It had been a couple days that I had been held captive by Chris and they have been anything but pleasant. He has multiple attempts to regain my trust and love and I have refused which caused him to only become more angry with me. He was constantly drinking and only left me alone when he went to the restroom or to go to the store which when he did he chained me to his kitchen table so I couldn't escape, this was hell.

I tried to remain calm so that I wouldn't end up losing my mind in the process, this was never a situation I thought I would be in but I couldn't lose my cool. Bruises and blood painted my entire body and it hurt to move, I don't think I have any broken bones or torn muscles but I was weak. I wondered why no one had found me yet, couldn't Amy have a clue who took me and where I was? Couldn't Arny show up anywhere that I was? None of it made sense but I couldn't give up hope that someone would find me and save me.
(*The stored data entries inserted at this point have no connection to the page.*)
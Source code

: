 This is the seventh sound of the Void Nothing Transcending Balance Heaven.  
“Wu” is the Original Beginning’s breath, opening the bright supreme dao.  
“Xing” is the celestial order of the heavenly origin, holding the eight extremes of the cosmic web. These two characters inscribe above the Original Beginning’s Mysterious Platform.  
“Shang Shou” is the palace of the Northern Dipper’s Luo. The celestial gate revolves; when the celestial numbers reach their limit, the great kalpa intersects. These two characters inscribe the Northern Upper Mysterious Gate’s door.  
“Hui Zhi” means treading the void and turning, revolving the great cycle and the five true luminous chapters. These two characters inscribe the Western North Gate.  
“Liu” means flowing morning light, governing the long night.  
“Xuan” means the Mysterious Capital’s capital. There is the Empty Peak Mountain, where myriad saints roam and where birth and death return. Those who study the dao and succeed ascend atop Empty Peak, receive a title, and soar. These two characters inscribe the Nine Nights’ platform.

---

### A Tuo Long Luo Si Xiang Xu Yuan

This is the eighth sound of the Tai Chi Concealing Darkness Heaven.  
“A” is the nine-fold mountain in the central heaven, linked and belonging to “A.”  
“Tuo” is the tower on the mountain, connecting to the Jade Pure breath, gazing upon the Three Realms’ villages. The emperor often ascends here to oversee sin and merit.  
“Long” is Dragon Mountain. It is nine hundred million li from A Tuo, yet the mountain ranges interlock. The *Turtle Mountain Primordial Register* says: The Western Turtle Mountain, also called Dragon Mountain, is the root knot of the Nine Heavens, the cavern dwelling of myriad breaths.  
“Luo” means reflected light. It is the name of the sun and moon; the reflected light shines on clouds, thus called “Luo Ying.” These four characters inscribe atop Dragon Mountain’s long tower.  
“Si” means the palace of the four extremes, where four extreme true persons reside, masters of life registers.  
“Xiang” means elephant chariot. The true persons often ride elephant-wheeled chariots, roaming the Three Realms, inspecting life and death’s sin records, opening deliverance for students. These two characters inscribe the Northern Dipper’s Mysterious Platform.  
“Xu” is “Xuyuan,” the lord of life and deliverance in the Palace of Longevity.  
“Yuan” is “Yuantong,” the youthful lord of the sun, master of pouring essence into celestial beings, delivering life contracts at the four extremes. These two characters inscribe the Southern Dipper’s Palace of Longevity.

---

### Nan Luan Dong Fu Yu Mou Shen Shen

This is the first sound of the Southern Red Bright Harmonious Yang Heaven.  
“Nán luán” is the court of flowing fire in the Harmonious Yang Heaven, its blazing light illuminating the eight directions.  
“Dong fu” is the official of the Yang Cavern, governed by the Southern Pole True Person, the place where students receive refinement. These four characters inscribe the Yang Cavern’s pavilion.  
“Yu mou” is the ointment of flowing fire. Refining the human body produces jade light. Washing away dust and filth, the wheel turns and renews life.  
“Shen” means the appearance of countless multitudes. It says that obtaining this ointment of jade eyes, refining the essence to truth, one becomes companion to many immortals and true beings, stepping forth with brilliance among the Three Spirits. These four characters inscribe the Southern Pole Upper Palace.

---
A week had finally passed, at least I think it has been a week. My days are all jumbled together and I couldn't think straight. My sleep paralysis had been happening every night and it was getting harder and harder for me to hold on. Why couldn't Arny find me?

Two weeks had come and gone I began to keep a tally of how many days I was here and nothing was getting better. I was barley eating even against Chris's demands, I began to think that he was going to poison me so I didn't dare eat anything that I didn't personally see him make. He continued to beat and then patch me up over and over again. Where was Arny? Has he forgotten about me?

3 and a half weeks, almost a month since Chris had taken me and I was still in captivity. Last nights sleep paralysis nearly almost killed me I genuinely don't know how I am still alive. With every thing that's going on I am about to give up on ever getting out of here.

It was finally a month, and in fact it was almost my birthday. I didn't want to spend it with Chris, I don't want to be here anymore!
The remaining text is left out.